When not seeking to force women to submit to invasive ultrasounds, telling immigrants to "self-deport," and seeking to cut government programs for the the poor and middle class in order to give tax cuts to the obscenely wealthy, the Republican Party's sport of choice is to devise legislation to deny LGBT Americans of equality under the civil laws and allow religious based bigotry against gays to run amok unfettered. Indeed, in their effort to gain special rights to hate filled Christofascist, today's GOP turns the Constitution's First Amendment on its head and blatantly undermine laws that prohibit discrimination based on religion. And, as noted many times before, the only basis for anti-gay discrimination is religion. Now, with DADT on the trash heap of history where it belongs, the GOP, lead by Todd "Legitimate Rape" Akin is striving to add amendments to legislation that would add a "conscience clause" that in effect gives religious extremists within the ranks of the U. S. military to bully and torment gay service members. Think Progress looks at this insidious effort. Here are highlights:
Rep. Todd Akin (R-MO) is departing the House at the end of this year, but he’s trying to force some of his odious anti-gay rhetoric into law before he goes. Earlier this year, he proposed an amendment to the defense budget that would create a “license to bully” for military personnel, essentially guaranteeing that anybody who has a problem with LGBT people can’t be disciplined for it, even if they’re engaging in blatant discrimination or harassment.
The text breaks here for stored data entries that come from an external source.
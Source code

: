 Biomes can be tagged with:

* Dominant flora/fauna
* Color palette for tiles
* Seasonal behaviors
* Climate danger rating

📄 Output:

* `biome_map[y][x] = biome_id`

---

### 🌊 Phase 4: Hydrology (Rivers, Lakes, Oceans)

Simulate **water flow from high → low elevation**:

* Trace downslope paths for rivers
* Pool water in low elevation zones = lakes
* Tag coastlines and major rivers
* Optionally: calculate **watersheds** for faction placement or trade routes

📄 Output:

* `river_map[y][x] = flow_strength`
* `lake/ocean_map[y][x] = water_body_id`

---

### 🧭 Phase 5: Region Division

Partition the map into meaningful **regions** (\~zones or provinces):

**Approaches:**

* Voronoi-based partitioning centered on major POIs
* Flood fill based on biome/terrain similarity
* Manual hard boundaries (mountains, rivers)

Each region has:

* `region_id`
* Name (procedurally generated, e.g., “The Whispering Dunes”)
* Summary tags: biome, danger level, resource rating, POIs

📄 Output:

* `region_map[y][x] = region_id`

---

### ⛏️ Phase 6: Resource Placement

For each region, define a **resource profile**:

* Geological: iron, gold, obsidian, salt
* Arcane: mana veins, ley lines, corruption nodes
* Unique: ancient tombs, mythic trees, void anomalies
The House passed the amendment, but the Senate didn’t give the idea any consideration. Now that the bill is in conference, Republican leaders are trying to add it back in.
The conference is being negotiated by Sen. John McCain (R-AZ) and Rep. Howard “Buck” McKeon (R-CA), both of whom opposed the repeal of Don’t Ask, Don’t Tell (DADT) and have substantial anti-gay records. When McKeon assumed leadership of the House Armed Services Committee, he pledged to pass clean defense bills that were “not weighed down” by social issues, but for the past two years, he has done just the opposite, supporting anti-gay measures like Akin’s and others.
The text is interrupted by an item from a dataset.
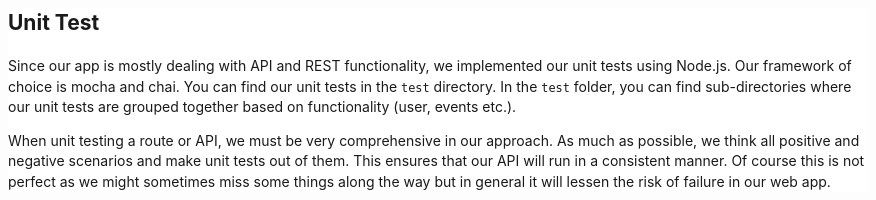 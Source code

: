 
## Unit Test
Since our app is mostly dealing with API and REST functionality, we implemented our unit tests using Node.js. Our framework of choice is mocha and chai. You can find our unit tests in the `test` directory. In the `test` folder, you can find sub-directories where our unit tests are grouped together based on functionality (user, events etc.). 

When unit testing a route or API, we must be very comprehensive in our approach. As much as possible, we think all positive and negative scenarios and make unit tests out of them. This ensures that our API will run in a consistent manner. Of course this is not perfect as we might sometimes miss some things along the way but in general it will lessen the risk of failure in our web app.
Though none of the measures advanced by the House last year survived conference with the Senate, a House Democratic aide says McCain and McKeon are “pushing pretty hard” to get Akin’s through this year.
OutServe-SLDN’s Allyson Robinson points out that Akin’s measure would foster the kind of unit cohesion problems Republicans incorrectly claimed DADT repeal would cause:
ROBINSON: As a former military commander, I can tell you that allowing any service member to openly discriminate against a comrade in this way will compromise good order and discipline — the very thing supporters of ‘Don’t Ask, Don’t Tell’ falsely claimed was going to happen back when we repealed the law. The fact is, there are already strong protections for all service members, including chaplains, in place, and all this provision would do is create a license to discriminate. The next Secretary of Defense should not be saddled with a law that makes it harder for small unit commanders in the field to lead their troops.